Task brief: Each entry should be duplicated verbatim; its pictures should not be.

Available data:
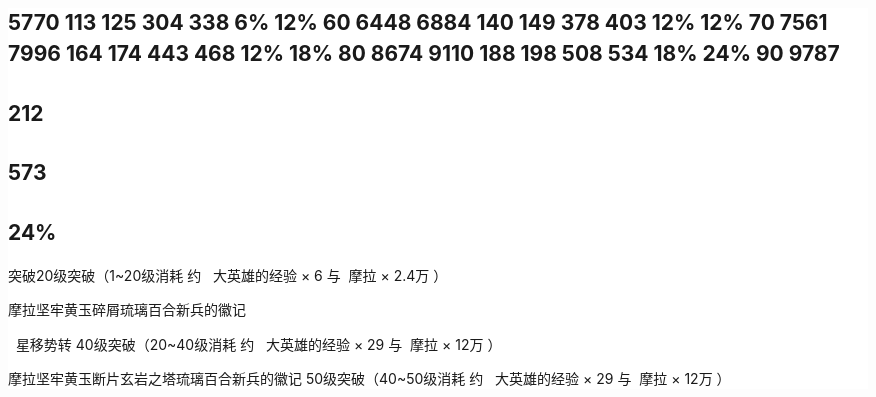 5770
113
125
304
338
6%
12%
60
6448
6884
140
149
378
403
12%
12%
70
7561
7996
164
174
443
468
12%
18%
80
8674
9110
188
198
508
534
18%
24%
90
9787
-
212
-
573
-
24%
-


突破20级突破（1~20级消耗 约   大英雄的经验 × 6 与  摩拉 × 2.4万 ）

摩拉坚牢黄玉碎屑琉璃百合新兵的徽记

  星移势转
40级突破（20~40级消耗 约   大英雄的经验 × 29 与  摩拉 × 12万 ）

摩拉坚牢黄玉断片玄岩之塔琉璃百合新兵的徽记
50级突破（40~50级消耗 约   大英雄的经验 × 29 与  摩拉 × 12万 ）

Finished exercise:
 5770
113
125
304
338
6%
12%
60
6448
6884
140
149
378
403
12%
12%
70
7561
7996
164
174
443
468
12%
18%
80
8674
9110
188
198
508
534
18%
24%
90
9787
-
212
-
573
-
24%
-


突破20级突破（1~20级消耗 约   大英雄的经验 × 6 与  摩拉 × 2.4万 ）

摩拉坚牢黄玉碎屑琉璃百合新兵的徽记

  星移势转
40级突破（20~40级消耗 约   大英雄的经验 × 29 与  摩拉 × 12万 ）

摩拉坚牢黄玉断片玄岩之塔琉璃百合新兵的徽记
50级突破（40~50级消耗 约   大英雄的经验 × 29 与  摩拉 × 12万 ）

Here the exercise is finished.